Para cada um dos midialivristas foi montado um painel em três idiomas (português, inglês e francês), pelo artista gráfico Paulo Duvivier, com texto feito de forma colaborativa entre várias participantes do FMML, bem como toda a concepção do memorial. Além disso, há fotos dos homenageados. Foram feitos, ainda, desenhos exclusivamente para a mostra, pelo artista Rafel Presto.

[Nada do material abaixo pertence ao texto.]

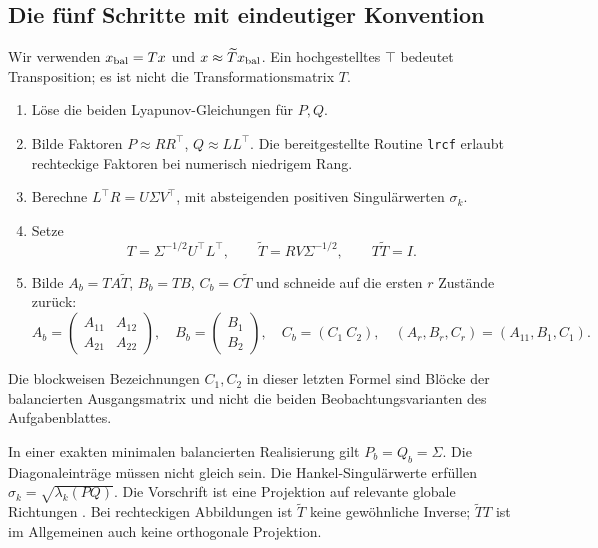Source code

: \subsection{Die fünf Schritte mit eindeutiger Konvention}
Wir verwenden $x_{\rm bal}=Tx$ und $x\approx\widetilde T x_{\rm bal}$. Ein hochgestelltes $\top$ bedeutet Transposition; es ist nicht die Transformationsmatrix $T$.
\begin{enumerate}
\item Löse die beiden Lyapunov-Gleichungen für $P,Q$.
\item Bilde Faktoren $P\approx RR^\top$, $Q\approx LL^\top$. Die bereitgestellte Routine \texttt{lrcf} erlaubt rechteckige Faktoren bei numerisch niedrigem Rang.
\item Berechne $L^\top R=U\Sigma V^\top$, mit absteigenden positiven Singulärwerten $\sigma_k$.
\item Setze
\begin{equation}
 T=\Sigma^{-1/2}U^\top L^\top,\qquad
 \widetilde T=RV\Sigma^{-1/2},\qquad T\widetilde T=I.
\end{equation}
\item Bilde $A_b=TA\widetilde T$, $B_b=TB$, $C_b=C\widetilde T$ und schneide auf die ersten $r$ Zustände zurück:
\begin{equation}
 A_b=\begin{pmatrix}A_{11}&A_{12}\\A_{21}&A_{22}\end{pmatrix},\quad
 B_b=\begin{pmatrix}B_1\\B_2\end{pmatrix},\quad C_b=(C_1\ C_2),\quad
 (A_r,B_r,C_r)=(A_{11},B_1,C_1).
\end{equation}
\end{enumerate}
Die blockweisen Bezeichnungen $C_1,C_2$ in dieser letzten Formel sind Blöcke der balancierten Ausgangsmatrix und nicht die beiden Beobachtungsvarianten des Aufgabenblattes.

In einer exakten minimalen balancierten Realisierung gilt $P_b=Q_b=\Sigma$. Die Diagonaleinträge müssen nicht gleich sein. Die Hankel-Singulärwerte erfüllen $\sigma_k=\sqrt{\lambda_k(PQ)}$. Die Vorschrift ist eine Projektion auf relevante globale Richtungen \cite{benner2023}. Bei rechteckigen Abbildungen ist $\widetilde T$ keine gewöhnliche Inverse; $\widetilde TT$ ist im Allgemeinen auch keine orthogonale Projektion.


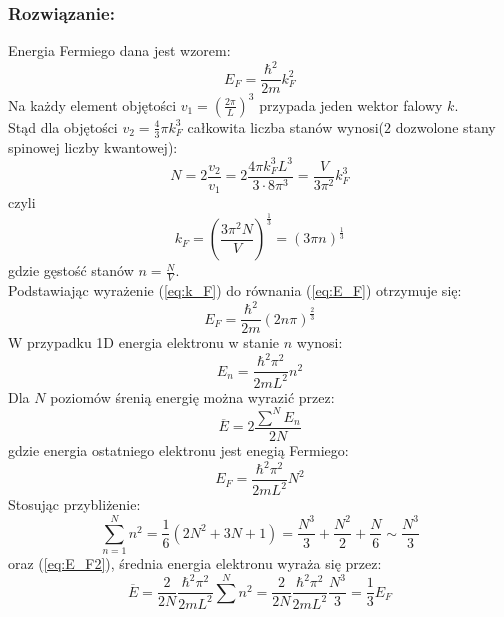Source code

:\subsubsection*{Rozwiązanie:}
Energia Fermiego dana jest wzorem:
\begin{equation}
\label{eq:E_F}
E_F = \frac{\hbar^2}{2m}k_F^2
\end{equation}
Na każdy element objętości $v_1 = \left(\frac{2\pi}{L}\right)^3$ przypada jeden wektor falowy $k$.\\
Stąd dla objętości $v_2 = \frac{4}{3}\pi k_F^3$ całkowita liczba stanów wynosi($2$ dozwolone stany spinowej liczby kwantowej):
\begin{equation}
N = 2 \frac{v_2}{v_1} = 2 \frac{4\pi k_F^3 L^3}{3\cdot 8 \pi^3} =  \frac{V}{3\pi^2}k_F^3
\end{equation}
czyli
\begin{equation}
\label{eq:k_F}
k_F = \left( \frac{3 \pi^2 N}{V} \right)^{\frac{1}{3}} =  (3\pi n)^{\frac{1}{3}}
\end{equation} 
gdzie gęstość stanów $n = \frac{N}{V}$.\\
Podstawiając wyrażenie (\ref{eq:k_F}) do równania (\ref{eq:E_F}) otrzymuje się:
\begin{equation}
E_F = \frac{\hbar^2}{2m} (2n\pi)^{\frac{2}{3}}
\end{equation} 
\hrulefill
\newline
W przypadku 1D energia elektronu w stanie $n$ wynosi:
\begin{equation}
E_n = \frac{\hbar^2 \pi^2}{2mL^2}n^2
\end{equation}
Dla  $N$ poziomów śrenią energię można wyrazić przez:
\begin{equation}
\overline{E} = 2 \frac{\sum^N E_n}{2N}
\end{equation}
gdzie energia ostatniego elektronu jest enegią Fermiego:
\begin{equation}
\label{eq:E_F2}
E_F = \frac{\hbar^2 \pi^2}{2mL^2} N^2
\end{equation}
Stosując przybliżenie:
\begin{equation}
\sum^N_{n=1} n^2 = \frac{1}{6}(2N^2 + 3N + 1) = \frac{N^3}{3} + \frac{N^2}{2} + \frac{N}{6} \sim \frac{N^3}{3}
\end{equation} 
oraz (\ref{eq:E_F2}), średnia energia elektronu wyraża się przez:
\begin{equation}
\overline{E} = \frac{2}{2N} \frac{\hbar^2 \pi^2}{2mL^2} \sum^N n^2 = \frac{2}{2N} \frac{\hbar^2 \pi^2}{2mL^2} \frac{N^3}{3} = \frac{1}{3} E_F
\end{equation}



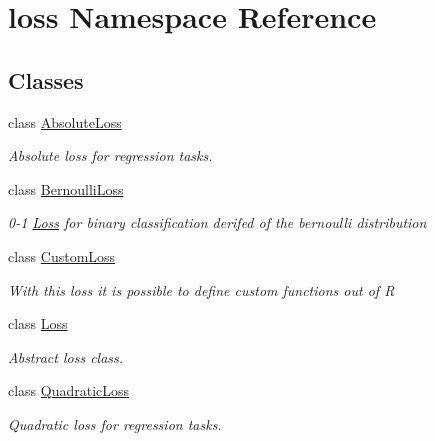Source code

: \hypertarget{namespaceloss}{}\section{loss Namespace Reference}
\label{namespaceloss}
\subsection*{Classes}
\begin{DoxyCompactItemize}
\item 
class \mbox{\hyperlink{classloss_1_1_absolute_loss}{Absolute\+Loss}}
\begin{DoxyCompactList}\small\item\em Absolute loss for regression tasks. \end{DoxyCompactList}\item 
class \mbox{\hyperlink{classloss_1_1_bernoulli_loss}{Bernoulli\+Loss}}
\begin{DoxyCompactList}\small\item\em 0-\/1 \mbox{\hyperlink{classloss_1_1_loss}{Loss}} for binary classification derifed of the bernoulli distribution \end{DoxyCompactList}\item 
class \mbox{\hyperlink{classloss_1_1_custom_loss}{Custom\+Loss}}
\begin{DoxyCompactList}\small\item\em With this loss it is possible to define custom functions out of {\ttfamily R} \end{DoxyCompactList}\item 
class \mbox{\hyperlink{classloss_1_1_loss}{Loss}}
\begin{DoxyCompactList}\small\item\em Abstract loss class. \end{DoxyCompactList}\item 
class \mbox{\hyperlink{classloss_1_1_quadratic_loss}{Quadratic\+Loss}}
\begin{DoxyCompactList}\small\item\em Quadratic loss for regression tasks. \end{DoxyCompactList}\end{DoxyCompactItemize}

“Nos não estamos fazendo uma homenagem simplesmente porque eles morreram. Mas sim porque essas pessoas nos inspiraram, fizeram coisas que estão vivas e por causa disso perderam a vida”, declarou Rita Freire, integrante da Ciranda Internacional da Comunicação Compartilhada, uma das idealizadoras do Memorial e do FMML.
Montagem do Memorial
Enquanto a exposição era montada, muitos curiosos se aproximaram e acabaram descobrindo que se tratava de um memorial para lembrar ativistas que morreram, um deles um tunisiano. Aos poucos, os universitários locais foram se apropriando e somando esforços, juntamente com Elenara Iabel, também integrante da Ciranda, que concebeu e coordenou a montagem da instalação.
“A abertura oficial do ‘Memorial Um Tributo aos ciberativistas livres que perderam suas vidas em defesa do Direito da Liberdade de Expressão’ foi emocionante com a leitura dos nomes e todos dizendo, logo em seguida, a cada nome dos homenageados: ‘presente'”, declarou Elenara, referindo-se ao momento em que cada nome de ativista homenageado era lido em voz alta e, em seguida, as cerca de 80 pessoas no local diziam juntas “presente”, respondendo a uma espécie de lista de presença.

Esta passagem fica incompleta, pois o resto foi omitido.